_MATERIAL FOR THIS EXERCISE_
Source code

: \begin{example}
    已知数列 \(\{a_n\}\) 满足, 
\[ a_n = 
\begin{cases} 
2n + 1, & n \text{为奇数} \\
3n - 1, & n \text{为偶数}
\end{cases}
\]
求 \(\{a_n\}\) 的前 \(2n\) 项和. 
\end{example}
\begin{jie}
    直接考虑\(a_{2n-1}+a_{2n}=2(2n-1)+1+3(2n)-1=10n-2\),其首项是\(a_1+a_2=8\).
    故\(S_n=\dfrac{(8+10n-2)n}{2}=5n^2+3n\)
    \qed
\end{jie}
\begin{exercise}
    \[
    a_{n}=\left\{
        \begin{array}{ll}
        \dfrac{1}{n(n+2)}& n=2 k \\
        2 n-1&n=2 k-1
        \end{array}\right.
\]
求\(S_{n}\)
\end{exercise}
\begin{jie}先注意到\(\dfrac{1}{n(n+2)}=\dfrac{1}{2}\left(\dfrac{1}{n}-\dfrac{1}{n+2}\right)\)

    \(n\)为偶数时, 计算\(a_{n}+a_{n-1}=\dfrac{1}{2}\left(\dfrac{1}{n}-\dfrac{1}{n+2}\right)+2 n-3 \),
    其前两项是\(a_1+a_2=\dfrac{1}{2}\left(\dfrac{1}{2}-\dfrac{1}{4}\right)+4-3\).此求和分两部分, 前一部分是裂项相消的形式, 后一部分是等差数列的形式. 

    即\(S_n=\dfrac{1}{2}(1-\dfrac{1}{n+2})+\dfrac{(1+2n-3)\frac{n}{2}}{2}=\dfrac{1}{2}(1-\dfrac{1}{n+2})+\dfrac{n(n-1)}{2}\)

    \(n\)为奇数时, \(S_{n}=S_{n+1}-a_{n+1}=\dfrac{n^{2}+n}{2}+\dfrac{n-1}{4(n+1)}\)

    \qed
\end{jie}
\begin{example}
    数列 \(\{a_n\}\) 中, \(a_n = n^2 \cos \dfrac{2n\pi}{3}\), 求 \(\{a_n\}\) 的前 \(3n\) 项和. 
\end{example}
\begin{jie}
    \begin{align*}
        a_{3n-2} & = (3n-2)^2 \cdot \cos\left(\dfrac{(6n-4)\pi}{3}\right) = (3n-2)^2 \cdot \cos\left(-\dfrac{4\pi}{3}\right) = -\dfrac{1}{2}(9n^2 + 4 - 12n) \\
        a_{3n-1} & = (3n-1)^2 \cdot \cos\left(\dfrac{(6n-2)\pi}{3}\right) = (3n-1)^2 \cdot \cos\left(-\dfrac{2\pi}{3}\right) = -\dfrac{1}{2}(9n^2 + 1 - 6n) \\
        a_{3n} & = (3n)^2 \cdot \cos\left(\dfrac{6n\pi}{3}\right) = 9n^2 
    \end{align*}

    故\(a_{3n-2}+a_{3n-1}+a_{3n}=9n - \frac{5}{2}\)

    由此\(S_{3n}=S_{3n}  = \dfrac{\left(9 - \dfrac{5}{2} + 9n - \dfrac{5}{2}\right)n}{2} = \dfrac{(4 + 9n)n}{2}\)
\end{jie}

_DIRECTIONS_
The entries are to be duplicated exactly, with nothing changed.

_RESPONSE TO THE TASK_
Source code

: \begin{example}
    已知数列 \(\{a_n\}\) 满足, 
\[ a_n = 
\begin{cases} 
2n + 1, & n \text{为奇数} \\
3n - 1, & n \text{为偶数}
\end{cases}
\]
求 \(\{a_n\}\) 的前 \(2n\) 项和. 
\end{example}
\begin{jie}
    直接考虑\(a_{2n-1}+a_{2n}=2(2n-1)+1+3(2n)-1=10n-2\),其首项是\(a_1+a_2=8\).
    故\(S_n=\dfrac{(8+10n-2)n}{2}=5n^2+3n\)
    \qed
\end{jie}
\begin{exercise}
    \[
    a_{n}=\left\{
        \begin{array}{ll}
        \dfrac{1}{n(n+2)}& n=2 k \\
        2 n-1&n=2 k-1
        \end{array}\right.
\]
求\(S_{n}\)
\end{exercise}
\begin{jie}先注意到\(\dfrac{1}{n(n+2)}=\dfrac{1}{2}\left(\dfrac{1}{n}-\dfrac{1}{n+2}\right)\)

    \(n\)为偶数时, 计算\(a_{n}+a_{n-1}=\dfrac{1}{2}\left(\dfrac{1}{n}-\dfrac{1}{n+2}\right)+2 n-3 \),
    其前两项是\(a_1+a_2=\dfrac{1}{2}\left(\dfrac{1}{2}-\dfrac{1}{4}\right)+4-3\).此求和分两部分, 前一部分是裂项相消的形式, 后一部分是等差数列的形式. 

    即\(S_n=\dfrac{1}{2}(1-\dfrac{1}{n+2})+\dfrac{(1+2n-3)\frac{n}{2}}{2}=\dfrac{1}{2}(1-\dfrac{1}{n+2})+\dfrac{n(n-1)}{2}\)

    \(n\)为奇数时, \(S_{n}=S_{n+1}-a_{n+1}=\dfrac{n^{2}+n}{2}+\dfrac{n-1}{4(n+1)}\)

    \qed
\end{jie}
\begin{example}
    数列 \(\{a_n\}\) 中, \(a_n = n^2 \cos \dfrac{2n\pi}{3}\), 求 \(\{a_n\}\) 的前 \(3n\) 项和. 
\end{example}
\begin{jie}
    \begin{align*}
        a_{3n-2} & = (3n-2)^2 \cdot \cos\left(\dfrac{(6n-4)\pi}{3}\right) = (3n-2)^2 \cdot \cos\left(-\dfrac{4\pi}{3}\right) = -\dfrac{1}{2}(9n^2 + 4 - 12n) \\
        a_{3n-1} & = (3n-1)^2 \cdot \cos\left(\dfrac{(6n-2)\pi}{3}\right) = (3n-1)^2 \cdot \cos\left(-\dfrac{2\pi}{3}\right) = -\dfrac{1}{2}(9n^2 + 1 - 6n) \\
        a_{3n} & = (3n)^2 \cdot \cos\left(\dfrac{6n\pi}{3}\right) = 9n^2 
    \end{align*}

    故\(a_{3n-2}+a_{3n-1}+a_{3n}=9n - \frac{5}{2}\)

    由此\(S_{3n}=S_{3n}  = \dfrac{\left(9 - \dfrac{5}{2} + 9n - \dfrac{5}{2}\right)n}{2} = \dfrac{(4 + 9n)n}{2}\)
\end{jie}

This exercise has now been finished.